Effect of Bacterial Exposure on Acellular Human Dermis in a Rat Ventral Hernia Model

Background Effectiveness of acellular human dermis (AHD) as an alternative to synthetic mesh in contaminated fields has been described. Cellular migration after implantation and corresponding strength of attachment is not well documented. Our aim is to correlate AHD vascularization, fibroblast migration, and strength of attachment with presence of inflammatory cells in clean and contaminated fields. Materials and Methods Lewis rats were randomized to a control and three experimental groups. AHD was placed as an onlay over the intact abdominal wall. Experimental groups ( n  = 72) were exposed to Staphilococcus aureus at 1 × 10 4 , 1 × 10 5 , or 1 × 10 6 by direct application; controls ( n  = 12) were not exposed. At 5 and 28 d, abdominal walls were explanted and tissue ingrowth assessed via tensiometry measuring energy (E) and max stress (MS) at the AHD–tissue interface. Vascularity, fibroblast migration, and inflammatory cell migration were compared using light microscopy. Results Shear strength reported as energy and max stress were significantly greater at 28 versus 5 d in all experimental groups, remaining unchanged in controls. Plasma cells and histiocytes significantly increased in all groups; macrophages increased in experimental groups only.
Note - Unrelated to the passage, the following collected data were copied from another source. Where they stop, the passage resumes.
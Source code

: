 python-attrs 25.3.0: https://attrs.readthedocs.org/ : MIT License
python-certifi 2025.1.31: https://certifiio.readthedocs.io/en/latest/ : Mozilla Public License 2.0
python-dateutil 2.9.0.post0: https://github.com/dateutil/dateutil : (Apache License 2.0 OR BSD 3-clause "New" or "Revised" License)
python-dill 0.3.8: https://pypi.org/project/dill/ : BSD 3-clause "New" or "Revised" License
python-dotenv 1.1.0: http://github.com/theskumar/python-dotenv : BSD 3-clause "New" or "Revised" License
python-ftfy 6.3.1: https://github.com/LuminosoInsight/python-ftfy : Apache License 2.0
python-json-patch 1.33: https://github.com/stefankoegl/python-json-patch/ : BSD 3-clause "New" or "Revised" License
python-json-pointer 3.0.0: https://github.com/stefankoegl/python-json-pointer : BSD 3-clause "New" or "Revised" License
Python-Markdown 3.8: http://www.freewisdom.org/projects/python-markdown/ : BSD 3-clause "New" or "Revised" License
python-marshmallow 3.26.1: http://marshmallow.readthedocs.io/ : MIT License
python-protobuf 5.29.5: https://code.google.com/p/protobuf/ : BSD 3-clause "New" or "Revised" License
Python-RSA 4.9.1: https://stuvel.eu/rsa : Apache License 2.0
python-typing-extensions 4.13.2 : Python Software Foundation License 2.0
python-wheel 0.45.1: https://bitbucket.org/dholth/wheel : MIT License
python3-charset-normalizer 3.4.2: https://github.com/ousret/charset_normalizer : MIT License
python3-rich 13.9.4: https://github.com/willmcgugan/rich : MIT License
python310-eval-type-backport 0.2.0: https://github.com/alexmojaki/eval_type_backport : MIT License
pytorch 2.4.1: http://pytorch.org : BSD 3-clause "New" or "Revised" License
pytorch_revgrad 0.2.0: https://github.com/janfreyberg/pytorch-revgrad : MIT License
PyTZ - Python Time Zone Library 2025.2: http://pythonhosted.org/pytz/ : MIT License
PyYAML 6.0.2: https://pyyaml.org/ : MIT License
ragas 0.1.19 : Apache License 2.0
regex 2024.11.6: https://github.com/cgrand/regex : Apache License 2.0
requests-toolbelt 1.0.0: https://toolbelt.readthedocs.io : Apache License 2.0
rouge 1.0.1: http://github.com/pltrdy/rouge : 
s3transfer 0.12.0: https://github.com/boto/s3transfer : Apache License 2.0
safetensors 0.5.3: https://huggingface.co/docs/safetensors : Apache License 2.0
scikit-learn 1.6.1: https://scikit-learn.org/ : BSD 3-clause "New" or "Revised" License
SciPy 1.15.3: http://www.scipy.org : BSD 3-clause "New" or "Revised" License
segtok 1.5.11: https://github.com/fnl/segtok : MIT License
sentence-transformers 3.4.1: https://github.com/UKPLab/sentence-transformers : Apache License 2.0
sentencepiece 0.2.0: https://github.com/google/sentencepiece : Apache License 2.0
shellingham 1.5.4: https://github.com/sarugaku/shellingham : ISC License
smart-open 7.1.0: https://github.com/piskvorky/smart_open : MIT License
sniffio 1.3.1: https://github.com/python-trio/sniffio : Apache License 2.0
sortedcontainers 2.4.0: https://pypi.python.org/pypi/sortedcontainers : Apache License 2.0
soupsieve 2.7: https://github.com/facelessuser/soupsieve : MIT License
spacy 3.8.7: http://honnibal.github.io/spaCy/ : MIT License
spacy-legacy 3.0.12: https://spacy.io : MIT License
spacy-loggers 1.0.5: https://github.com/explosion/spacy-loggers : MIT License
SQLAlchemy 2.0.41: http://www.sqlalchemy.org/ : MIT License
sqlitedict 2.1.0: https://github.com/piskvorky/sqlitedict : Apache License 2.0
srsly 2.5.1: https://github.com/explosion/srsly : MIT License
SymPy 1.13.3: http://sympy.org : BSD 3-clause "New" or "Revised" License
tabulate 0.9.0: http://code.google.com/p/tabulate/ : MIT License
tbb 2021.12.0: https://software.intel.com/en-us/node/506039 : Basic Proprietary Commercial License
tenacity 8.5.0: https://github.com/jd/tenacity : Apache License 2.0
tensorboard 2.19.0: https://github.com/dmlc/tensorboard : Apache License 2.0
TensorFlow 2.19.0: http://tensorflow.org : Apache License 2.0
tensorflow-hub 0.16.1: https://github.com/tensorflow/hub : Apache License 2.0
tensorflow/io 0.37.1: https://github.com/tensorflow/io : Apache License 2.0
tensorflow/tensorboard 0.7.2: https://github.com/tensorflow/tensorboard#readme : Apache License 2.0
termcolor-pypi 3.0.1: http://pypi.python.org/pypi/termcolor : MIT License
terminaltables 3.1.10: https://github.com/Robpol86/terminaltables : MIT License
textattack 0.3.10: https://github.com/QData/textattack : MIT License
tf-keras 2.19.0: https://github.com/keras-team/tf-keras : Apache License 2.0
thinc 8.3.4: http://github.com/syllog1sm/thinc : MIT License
Vascular ingrowth increased significantly in all groups; fibroblast migration was greater in controls and 1 × 10 6 exposed group only. Conclusions Contamination of AHD results in inflammatory cell influx and a surprising increase in shear strength. Interestingly, shear strength does not increase without contamination. Inflammation stimulates vascular ingrowth, but not equally significant fibroblast migration. Longer survivals are required to determine if energy and max stress of controls increase, and fibroblast migration follows vascular ingrowth.